3. Aparatlar: "Tabi ki emziricem" mottosuyla İştar'a göstermelik bir biberon almıştım, süt sağma makinam da eltimden gelmişti.Bir tane bile emziğim yoktu.İştar doğduğunda bebeğimin emmesi için göğüs uçlarımın yeterli olmadığını öğrenmiş, eşim koşa koşa göğüs ucu çıkartıcı bulmaya gitmişti.Daha sonra göğüslerim komple yara olmuş, kısa zaman içinde de mastit olunca sağ göğsümdeki süt üretimi durmuş ve ben İştar'ı mama + tek meme yöntemiyle 1 yaşına getirmiştim.Üstelik deli gibi de emzik kullanıyorduk.

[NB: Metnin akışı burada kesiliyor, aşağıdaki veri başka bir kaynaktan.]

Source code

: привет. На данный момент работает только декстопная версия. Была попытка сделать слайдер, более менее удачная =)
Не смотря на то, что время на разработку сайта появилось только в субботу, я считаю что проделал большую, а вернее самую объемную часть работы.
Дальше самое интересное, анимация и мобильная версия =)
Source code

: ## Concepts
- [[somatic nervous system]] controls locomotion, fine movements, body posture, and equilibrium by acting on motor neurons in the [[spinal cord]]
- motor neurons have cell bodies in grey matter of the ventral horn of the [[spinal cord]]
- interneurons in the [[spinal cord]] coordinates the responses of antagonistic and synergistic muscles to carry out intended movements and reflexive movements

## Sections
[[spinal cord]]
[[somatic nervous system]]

Yani bol miktarda biberon,mama ve emzik tüketmiştik.Biberonlar için strelizasyon makinamız da yoktu.Yine aynı şeyleri yaşayacağım düşüncesiyle bir sürü emzik,biberon,strelizasyon makinası ve 2 paket mamayı, göğüs ucu çıkarıcı,yaralar için krem,göğüs kalkanı , 3 çift göğüs ucu koruma aparatı ve Avent marka süt sağma makinasıyla beraber hazır ettim.Yani aparatsal olarak maça haddinden fazla hazırız!
4. Mental hazırlıklar: İlk hamileliğimde bebek bakımı yada doğumla ilgili neredeyse hiç kitap okumamıştım. Bebek bakımı konusunda ailemden yardım alacağımı, doğumu da nasıl olsa sezeryanla yapacağımı, emzirmenin ise doğal bir süreç olacağını öngörmüştüm. Ve hepsinde yanıldım! Lohusa dönemleri pek çok kadın için hatırlamak dahi istemedikleri berbat günlerdir ki maalesef aynen benim de öyle oldu. Travmatik bir normal doğum sonrası hem dikiş hattındaki dayanılmaz ağrılar, bir yandan emzirmeyi beceremediğim için göğüs ucu ağrıları,diğer tarafta uykusuzluk, yorgunluk ve dehşet bir sıcak! Kimsenin yardım filan ettiği de yoktu, İştar'la başbaşa kalmıştık ve tüm sorunlarla tek başıma mücadele etmek durumundaydım. Bu defaki hamileliğimdeyse aynı süreçleri yaşamamaya yeminliyim! Hemen koşup bir Tracy Hogg kitabı alıyorum, son günlerde dahi olsa youtube'dan normal doğuma yönelik nefes egzersizleri videoları izliyorum, emzirmeyle ilgili blog yazıları okuyorum.Tecrübeliyim ve daha bir hazırım her şeye!
Yani aslında ikinci hamilelikte gereksiz detaylar (odanın perdesinin fırfırı yada hastanede verilecek ziyaretçi hediyeleri gibi) yerine asıl olaya odaklanıyorsun.Bir önceki doğumda mutsuz olduğun konuları yada hataları tekrarlamamaya çalışıyorsun.
 Bu anlamda ikinci bebek aslında ihmal edilen bebek değil asla.Tecrübeli bir annenin uzmanlık tezi!